Replies to post #29109 on Amarin Corp Plc (AMRN)

[BioChica]

Actually, even the sponsor should not do this unless totally necessary. The FDA is a bit anal about the sponsor taking a peak!

7.2. Accessing Interim Data

As discussed above, accessing interim data by the sponsor carries many risks, not all of which may be fully appreciated by the sponsor. We recommend that sponsors contact FDA before initiating communication with the DMC regarding access to interim data from a trial likely to be an important part of a regulatory submission.

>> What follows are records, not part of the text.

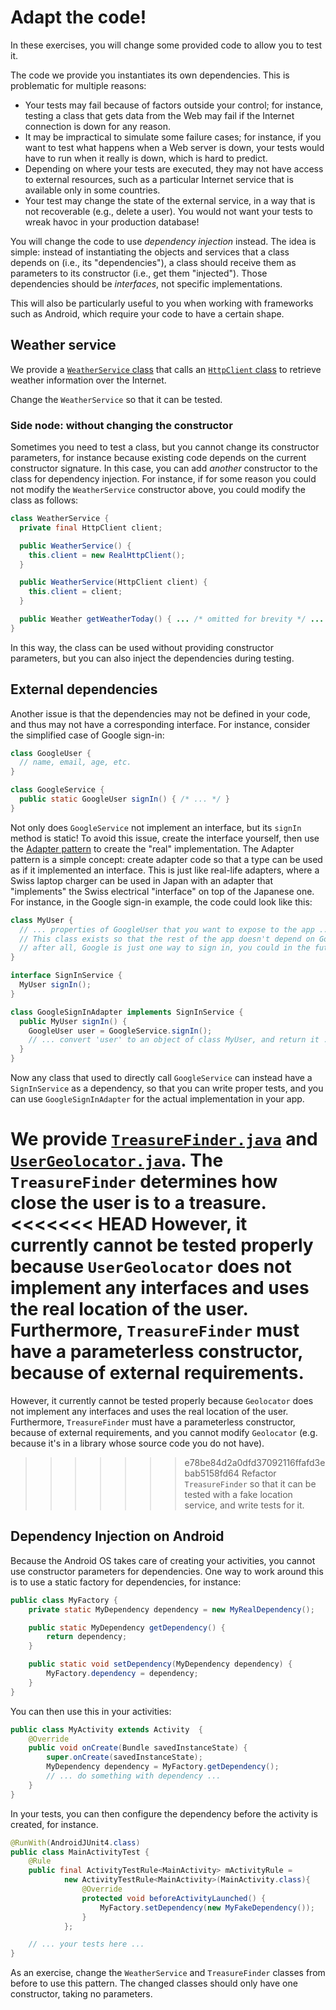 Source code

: # Adapt the code!

In these exercises, you will change some provided code to allow you to test it.

The code we provide you instantiates its own dependencies. This is problematic for multiple reasons:
- Your tests may fail because of factors outside your control; for instance, testing a class that gets data from the Web may fail if the Internet connection is down for any reason.
- It may be impractical to simulate some failure cases; for instance, if you want to test what happens when a Web server is down, your tests would have to run when it really is down, which is hard to predict.
- Depending on where your tests are executed, they may not have access to external resources, such as a particular Internet service that is available only in some countries.
- Your test may change the state of the external service, in a way that is not recoverable (e.g., delete a user). You would not want your tests to wreak havoc in your production database!

You will change the code to use _dependency injection_ instead.
The idea is simple: instead of instantiating the objects and services that a class depends on (i.e., its "dependencies"), a class should receive them as parameters to its constructor (i.e., get them "injected"). Those dependencies should be _interfaces_, not specific implementations.

This will also be particularly useful to you when working with frameworks such as Android, which require your code to have a certain shape.


## Weather service

We provide a [`WeatherService` class](src/main/java/WeatherService.java) that calls an [`HttpClient` class](src/main/java/HttpClient.java) to retrieve weather information over the Internet.

Change the `WeatherService` so that it can be tested.


### Side node: without changing the constructor

Sometimes you need to test a class, but you cannot change its constructor parameters, for instance because existing code depends on the current constructor signature.
In this case, you can add _another_ constructor to the class for dependency injection. For instance, if for some reason you could not modify the `WeatherService` constructor above, you could modify the class as follows:

```java
class WeatherService {
  private final HttpClient client;

  public WeatherService() {
    this.client = new RealHttpClient();
  }

  public WeatherService(HttpClient client) {
    this.client = client;
  }

  public Weather getWeatherToday() { ... /* omitted for brevity */ ... }
}
```

In this way, the class can be used without providing constructor parameters, but you can also inject the dependencies during testing.


## External dependencies

Another issue is that the dependencies may not be defined in your code, and thus may not have a corresponding interface. For instance, consider the simplified case of Google sign-in:

```java
class GoogleUser {
  // name, email, age, etc.
}

class GoogleService {
  public static GoogleUser signIn() { /* ... */ }
}
```

Not only does `GoogleService` not implement an interface, but its `signIn` method is static! To avoid this issue, create the interface yourself, then use the [Adapter pattern](https://en.wikipedia.org/wiki/Adapter_pattern) to create the "real" implementation. The Adapter pattern is a simple concept: create adapter code so that a type can be used as if it implemented an interface. This is just like real-life adapters, where a Swiss laptop charger can be used in Japan with an adapter that "implements" the Swiss electrical "interface" on top of the Japanese one. For instance, in the Google sign-in example, the code could look like this:

```java
class MyUser {
  // ... properties of GoogleUser that you want to expose to the app ...
  // This class exists so that the rest of the app doesn't depend on GoogleUser;
  // after all, Google is just one way to sign in, you could in the future add Facebook or Twitter.
}

interface SignInService {
  MyUser signIn();
}

class GoogleSignInAdapter implements SignInService {
  public MyUser signIn() {
    GoogleUser user = GoogleService.signIn();
    // ... convert 'user' to an object of class MyUser, and return it ...
  }
}
```

Now any class that used to directly call `GoogleService` can instead have a `SignInService` as a dependency, so that you can write proper tests, and you can use `GoogleSignInAdapter` for the actual implementation in your app.

We provide [`TreasureFinder.java`](src/main/java/TreasureFinder.java) and [`UserGeolocator.java`](src/main/java/UserGeolocator.java).
The `TreasureFinder` determines how close the user is to a treasure.
<<<<<<< HEAD
However, it currently cannot be tested properly because `UserGeolocator` does not implement any interfaces and uses the real location of the user.
Furthermore, `TreasureFinder` must have a parameterless constructor, because of external requirements.
=======
However, it currently cannot be tested properly because `Geolocator` does not implement any interfaces and uses the real location of the user.
Furthermore, `TreasureFinder` must have a parameterless constructor, because of external requirements, and you cannot modify `Geolocator` (e.g. because it's in a library whose source code you do not have).
>>>>>>> e78be84d2a0dfd37092116ffafd3ebab5158fd64
Refactor `TreasureFinder` so that it can be tested with a fake location service, and write tests for it.



## Dependency Injection on Android

Because the Android OS takes care of creating your activities, you cannot use constructor parameters for dependencies. One way to work around this is to use a static factory for dependencies, for instance:

```java
public class MyFactory {
    private static MyDependency dependency = new MyRealDependency();

    public static MyDependency getDependency() {
        return dependency;
    }

    public static void setDependency(MyDependency dependency) {
        MyFactory.dependency = dependency;
    }
}
```

You can then use this in your activities:

```java
public class MyActivity extends Activity  {
    @Override
    public void onCreate(Bundle savedInstanceState) {
        super.onCreate(savedInstanceState);
        MyDependency dependency = MyFactory.getDependency();
        // ... do something with dependency ...
    }
}
```

In your tests, you can then configure the dependency before the activity is created, for instance.

```java
@RunWith(AndroidJUnit4.class)
public class MainActivityTest {
    @Rule
    public final ActivityTestRule<MainActivity> mActivityRule =
            new ActivityTestRule<MainActivity>(MainActivity.class){
                @Override
                protected void beforeActivityLaunched() {
                    MyFactory.setDependency(new MyFakeDependency());
                }
            };

    // ... your tests here ...
}
```

As an exercise, change the `WeatherService` and `TreasureFinder` classes from before to use this pattern. The changed classes should only have one constructor, taking no parameters.
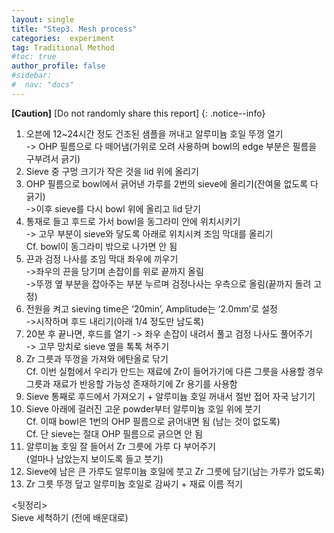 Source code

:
 ```yaml
---
layout: single
title: "Step3. Mesh process"
categories:  experiment
tag: Traditional Method
#toc: true
author_profile: false
#sidebar:
#  nav: "docs"
---
```


**[Caution]** [Do not randomly share this report]
{: .notice--info}

1.	오븐에 12~24시간 정도 건조된 샘플을 꺼내고 알루미늄 호일 뚜껑 열기<br>
-> OHP 필름으로 다 떼어냄(가위로 오려 사용하며 bowl의 edge 부분은 필름을 구부려서 긁기)<br>
2.	Sieve 중 구멍 크기가 작은 것을 lid 위에 올리기<br>
3.	OHP 필름으로 bowl에서 긁어낸 가루를 2번의 sieve에 올리기(잔여물 없도록 다 긁기)<br>
->이후 sieve를 다시 bowl 위에 올리고 lid 닫기<br>
4.	통재로 들고 후드로 가서 bowl을 동그라미 안에 위치시키기<br>
-> 고무 부분이 sieve와 닿도록 아래로 위치시켜 조임 막대를 올리기<br>
Cf. bowl이 동그라미 밖으로 나가면 안 됨<br>
5.	끈과 검정 나사를 조임 막대 좌우에 끼우기<br>
->좌우의 끈을 당기며 손잡이를 위로 끝까지 올림<br>
->뚜껑 옆 부분을 잡아주는 부분 누르며 검정나사는 우측으로 올림(끝까지 돌려 고정)<br>
6.	전원을 켜고 sieving time은 ‘20min’, Amplitude는 ‘2.0mm’로 설정<br>
->시작하며 후드 내리기(아래 1/4 정도만 남도록)<br>
7.	20분 후 끝나면, 후드를 열기 -> 좌우 손잡이 내려서 풀고 검정 나사도 풀어주기<br>
-> 고무 망치로 sieve 옆을 톡톡 쳐주기<br>
8.	Zr 그릇과 뚜껑을 가져와 에탄올로 닦기<br>
Cf. 이번 실험에서 우리가 만드는 재료에 Zr이 들어가기에 다른 그릇을 사용할 경우 그릇과 재료가 반응할 가능성 존재하기에 Zr 용기를 사용함<br>
9.	Sieve 통째로 후드에서 가져오기 + 알루미늄 호일 꺼내서 절반 접어 자국 남기기<br>
10.	Sieve 아래에 걸러진 고운 powder부터 알루미늄 호일 위에 붓기<br>
Cf. 이때 bowl은 1번의 OHP 필름으로 긁어내면 됨 (남는 것이 없도록)<br>
Cf. 단 sieve는 절대 OHP 필름으로 긁으면 안 됨<br>
11.	알루미늄 호일 잘 들어서 Zr 그릇에 가루 다 부어주기<br>
(얼마나 남았는지 보이도록 들고 붓기)<br>
12.	Sieve에 남은 큰 가루도 알루미늄 호일에 붓고 Zr 그릇에 담기(남는 가루가 없도록)<br>
13.	Zr 그릇 뚜껑 덮고 알루미늄 호일로 감싸기 + 재료 이름 적기<br>

<뒷정리><br>
Sieve 세척하기 (전에 배운대로)

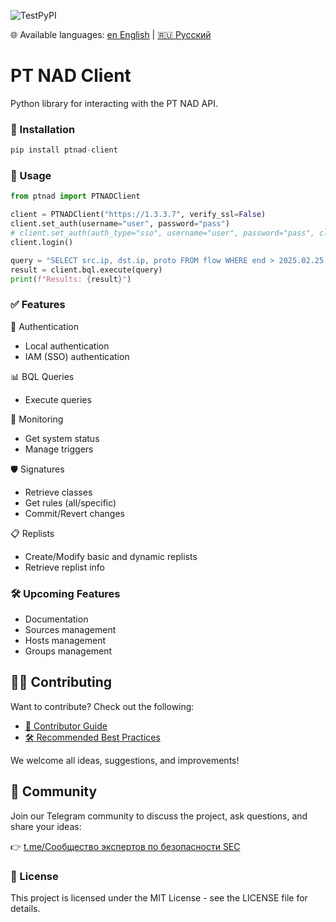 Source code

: ![TestPyPI](https://img.shields.io/pypi/v/fastapi)

🌐 Available languages: [en English](README.en.md) | [🇷🇺 Русский](README.ru.md)

# PT NAD Client

Python library for interacting with the PT NAD API.

### 🚀 Installation
```python
pip install ptnad-client
```
### 📖 Usage
```python
from ptnad import PTNADClient

client = PTNADClient("https://1.3.3.7", verify_ssl=False)
client.set_auth(username="user", password="pass")
# client.set_auth(auth_type="sso", username="user", password="pass", client_id="ptnad", client_secret="11111111-abcd-asdf-12334-0123456789ab", sso_url="https://siem.example.local:3334")
client.login()

query = "SELECT src.ip, dst.ip, proto FROM flow WHERE end > 2025.02.25 and end < 2025.02.26 LIMIT 10"
result = client.bql.execute(query)
print(f"Results: {result}")
```
### ✅ Features

🔐 Authentication
- Local authentication
- IAM (SSO) authentication

📊 BQL Queries
- Execute queries

📡 Monitoring
- Get system status
- Manage triggers

🛡️ Signatures
- Retrieve classes
- Get rules (all/specific)
- Commit/Revert changes

📋 Replists
- Create/Modify basic and dynamic replists
- Retrieve replist info

### 🛠️ Upcoming Features
- Documentation
- Sources management
- Hosts management
- Groups management

## 🧑‍💻 Contributing

Want to contribute? Check out the following:

- [📄 Contributor Guide](CONTRIBUTING.md)
- [🛠 Recommended Best Practices](best_practices.md)

We welcome all ideas, suggestions, and improvements!

## 💬 Community

Join our Telegram community to discuss the project, ask questions, and share your ideas:

👉 [t.me/Сообщество экспертов по безопасности SEC](https://t.me/s3curity_experts_community)


### 📜 License
This project is licensed under the MIT License - see the LICENSE file for details.

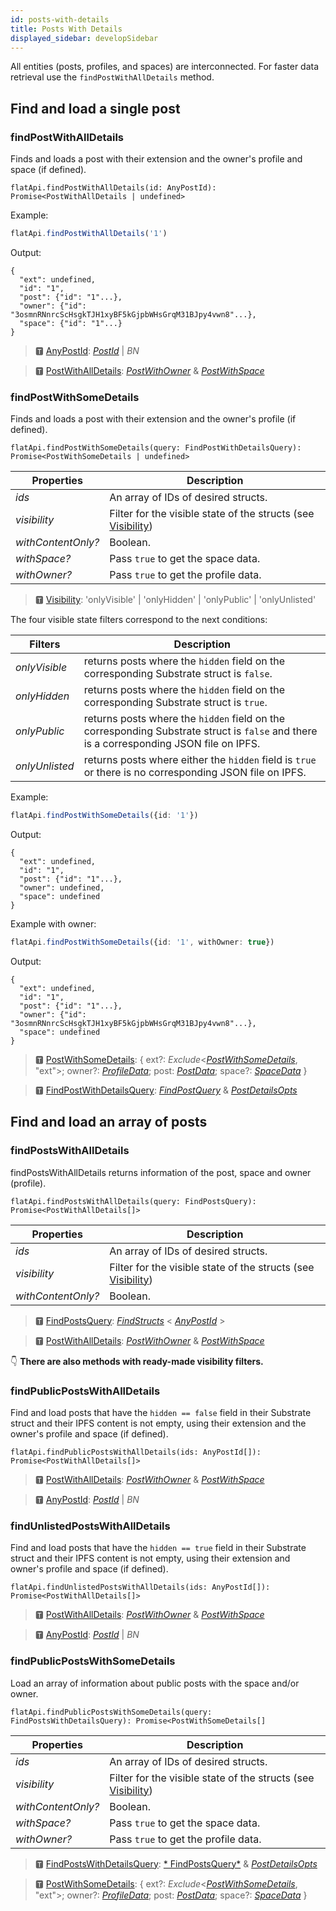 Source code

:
 ```yaml
---
id: posts-with-details 
title: Posts With Details
displayed_sidebar: developSidebar
---
```


All entities (posts, profiles, and spaces) are interconnected. For faster data retrieval use
the `findPostWithAllDetails` method.

## Find and load a single post

### findPostWithAllDetails

Finds and loads a post with their extension and the owner's profile and space (if defined).

```
flatApi.findPostWithAllDetails(id: AnyPostId): Promise<PostWithAllDetails | undefined>
```

Example:

```typescript
flatApi.findPostWithAllDetails('1')
```

Output:

```
{
  "ext": undefined,
  "id": "1",
  "post": {"id": "1"...},
  "owner": {"id": "3osmnRNnrcScHsgkTJH1xyBF5kGjpbWHsGrqM31BJpy4vwn8"...},
  "space": {"id": "1"...}
}
```

> 🆃 [AnyPostId](https://docs.subsocial.network/js-docs/js-sdk/modules.html#anypostid): [*PostId*](https://docs.subsocial.network/js-docs/js-sdk/interfaces/interfaces.postid.html) | *BN*

> 🆃 [PostWithAllDetails](https://docs.subsocial.network/js-docs/js-sdk/modules/dto.html#postwithalldetails): [*PostWithOwner*](https://docs.subsocial.network/js-docs/js-sdk/modules/dto.html#postwithowner) & [*PostWithSpace*](https://docs.subsocial.network/js-docs/js-sdk/modules/dto.html#postwithspace)

### findPostWithSomeDetails

Finds and loads a post with their extension and the owner's profile (if defined).

```
flatApi.findPostWithSomeDetails(query: FindPostWithDetailsQuery): Promise<PostWithSomeDetails | undefined>
```

| Properties    | Description |
| ----------- | ----------- |
| _ids_ | An array of IDs of desired structs. |
| _visibility_ | Filter for the visible state of the structs (see [Visibility](https://docs.subsocial.network/js-docs/js-sdk/modules.html#visibility)) |
| _withContentOnly?_ | Boolean. |
| _withSpace?_ | Pass `true` to get the space data. |
| _withOwner?_ | Pass `true` to get the profile data. |

> 🆃 [Visibility](https://docs.subsocial.network/js-docs/js-sdk/modules.html#visibility): 'onlyVisible' | 'onlyHidden' | 'onlyPublic' | 'onlyUnlisted'

The four visible state filters correspond to the next conditions:

| Filters | Description |
| ----------- | ----------- |
| _onlyVisible_ | returns posts where the `hidden` field on the corresponding Substrate struct is `false`. |
| _onlyHidden_ | returns posts where the `hidden` field on the corresponding Substrate struct is `true`. |
| _onlyPublic_ | returns posts where the `hidden` field on the corresponding Substrate struct is `false` and there is a corresponding JSON file on IPFS. |
| _onlyUnlisted_ | returns posts where either the `hidden` field is `true` or there is no corresponding JSON file on IPFS. |

Example: 

```typescript
flatApi.findPostWithSomeDetails({id: '1'})
```

Output: 

```
{
  "ext": undefined,
  "id": "1",
  "post": {"id": "1"...},
  "owner": undefined,
  "space": undefined
}
```

Example with owner: 

```typescript
flatApi.findPostWithSomeDetails({id: '1', withOwner: true})
```

Output: 

```
{
  "ext": undefined,
  "id": "1",
  "post": {"id": "1"...},
  "owner": {"id": "3osmnRNnrcScHsgkTJH1xyBF5kGjpbWHsGrqM31BJpy4vwn8"...},
  "space": undefined
}
```

> 🆃 [PostWithSomeDetails](https://docs.subsocial.network/js-docs/js-sdk/modules/dto.html#postwithsomedetails): { ext?: *Exclude*<[*PostWithSomeDetails*](https://docs.subsocial.network/js-docs/js-sdk/modules/dto.html#postwithsomedetails), "ext">; owner?: [*ProfileData*](https://docs.subsocial.network/js-docs/js-sdk/modules/dto.html#profiledata); post: [*PostData*](https://docs.subsocial.network/js-docs/js-sdk/modules/dto.html#postdata); space?: [*SpaceData*](https://docs.subsocial.network/js-docs/js-sdk/modules/dto.html#spacedata) }

> 🆃 [FindPostWithDetailsQuery](https://docs.subsocial.network/js-docs/js-sdk/modules.html#findpostwithdetailsquery): [*FindPostQuery*](https://docs.subsocial.network/js-docs/js-sdk/modules.html#findpostquery) & [*PostDetailsOpts*   ](https://docs.subsocial.network/js-docs/js-sdk/modules.html#postdetailsopts)

## Find and load an array of posts

### findPostsWithAllDetails

findPostsWithAllDetails returns information of the post, space and owner (profile).

```
flatApi.findPostsWithAllDetails(query: FindPostsQuery): Promise<PostWithAllDetails[]>
```

| Properties    | Description |
| ----------- | ----------- |
| _ids_ | An array of IDs of desired structs. |
| _visibility_ | Filter for the visible state of the structs (see [Visibility](https://docs.subsocial.network/js-docs/js-sdk/modules.html#visibility)) |
| _withContentOnly?_ | Boolean. |

> 🆃 [FindPostsQuery](https://docs.subsocial.network/js-docs/js-sdk/modules.html#findpostsquery): [*FindStructs*](https://docs.subsocial.network/js-docs/js-sdk/modules.html#findstructs) < [*AnyPostId*](https://docs.subsocial.network/js-docs/js-sdk/modules.html#anypostid) >

> 🆃 [PostWithAllDetails](https://docs.subsocial.network/js-docs/js-sdk/modules/dto.html#postwithalldetails): [*PostWithOwner*](https://docs.subsocial.network/js-docs/js-sdk/modules/dto.html#postwithowner) & [*PostWithSpace*](https://docs.subsocial.network/js-docs/js-sdk/modules/dto.html#postwithspace)


:point_down: **There are also methods with ready-made visibility filters.**

### findPublicPostsWithAllDetails

Find and load posts that have the `hidden == false` field in their Substrate struct and their IPFS content is
not empty, using their extension and the owner's profile and space (if defined).

```
flatApi.findPublicPostsWithAllDetails(ids: AnyPostId[]): Promise<PostWithAllDetails[]>
```

> 🆃 [PostWithAllDetails](https://docs.subsocial.network/js-docs/js-sdk/modules/dto.html#postwithalldetails): [*PostWithOwner*](https://docs.subsocial.network/js-docs/js-sdk/modules/dto.html#postwithowner) & [*PostWithSpace*](https://docs.subsocial.network/js-docs/js-sdk/modules/dto.html#postwithspace)

> 🆃 [AnyPostId](https://docs.subsocial.network/js-docs/js-sdk/modules.html#anypostid): [*PostId*](https://docs.subsocial.network/js-docs/js-sdk/interfaces/interfaces.postid.html) | *BN*

### findUnlistedPostsWithAllDetails

Find and load posts that have the `hidden == true` field in their Substrate struct and their IPFS content is
not empty, using their extension and owner's profile and space (if defined).

```
flatApi.findUnlistedPostsWithAllDetails(ids: AnyPostId[]): Promise<PostWithAllDetails[]>
```

> 🆃 [PostWithAllDetails](https://docs.subsocial.network/js-docs/js-sdk/modules/dto.html#postwithalldetails): [*PostWithOwner*](https://docs.subsocial.network/js-docs/js-sdk/modules/dto.html#postwithowner) & [*PostWithSpace*](https://docs.subsocial.network/js-docs/js-sdk/modules/dto.html#postwithspace)

> 🆃 [AnyPostId](https://docs.subsocial.network/js-docs/js-sdk/modules.html#anypostid): [*PostId*](https://docs.subsocial.network/js-docs/js-sdk/interfaces/interfaces.postid.html) | *BN*


### findPublicPostsWithSomeDetails

Load an array of information about public posts with the space and/or owner.

```
flatApi.findPublicPostsWithSomeDetails(query: FindPostsWithDetailsQuery): Promise<PostWithSomeDetails[]
```

| Properties    | Description |
| ----------- | ----------- |
| _ids_ | An array of IDs of desired structs. |
| _visibility_ | Filter for the visible state of the structs (see [Visibility](https://docs.subsocial.network/js-docs/js-sdk/modules.html#visibility)) |
| _withContentOnly?_ | Boolean. |
| _withSpace?_ | Pass `true` to get the space data. |
| _withOwner?_ | Pass `true` to get the profile data. |

> 🆃 [FindPostsWithDetailsQuery](https://docs.subsocial.network/js-docs/js-sdk/modules.html#findpostswithdetailsquery): [* FindPostsQuery*](https://docs.subsocial.network/js-docs/js-sdk/modules.html#findpostsquery) & [*PostDetailsOpts*](https://docs.subsocial.network/js-docs/js-sdk/modules.html#postdetailsopts)

> 🆃 [PostWithSomeDetails](https://docs.subsocial.network/js-docs/js-sdk/modules/dto.html#postwithsomedetails): { ext?: *Exclude*<[*PostWithSomeDetails*](https://docs.subsocial.network/js-docs/js-sdk/modules/dto.html#postwithsomedetails), "ext">; owner?: [*ProfileData*](https://docs.subsocial.network/js-docs/js-sdk/modules/dto.html#profiledata); post: [*PostData*](https://docs.subsocial.network/js-docs/js-sdk/modules/dto.html#postdata); space?: [*SpaceData*](https://docs.subsocial.network/js-docs/js-sdk/modules/dto.html#spacedata) }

While FDA permission is not required, a discussion regarding the potential risks and implications of that action and of methods to limit the risks may contribute to informed decision making.

[BioChica]

Also, if for good reason the FDA may take a peak. But not likely, but possible with the legal SNAFU, who knows, with Amarin they opened a can of worms, doing things they have never done before.

7.2.2. FDA Interaction with DMCs

In rare cases, we may wish to interact with a DMC of an ongoing trial to ensure that specific issues of urgent concern to FDA are fully considered by the DMC or to address questions to the DMC regarding the consistency of the safety data in the ongoing trial to that in the earlier trials, to optimize regulatory decision-making.

[invest2992]

DMC can also halt for efficacy. If 30% fewer deaths in Vascepa arm than placebo arm, DMC would be morally bound to stop reduce-it early. Just saying.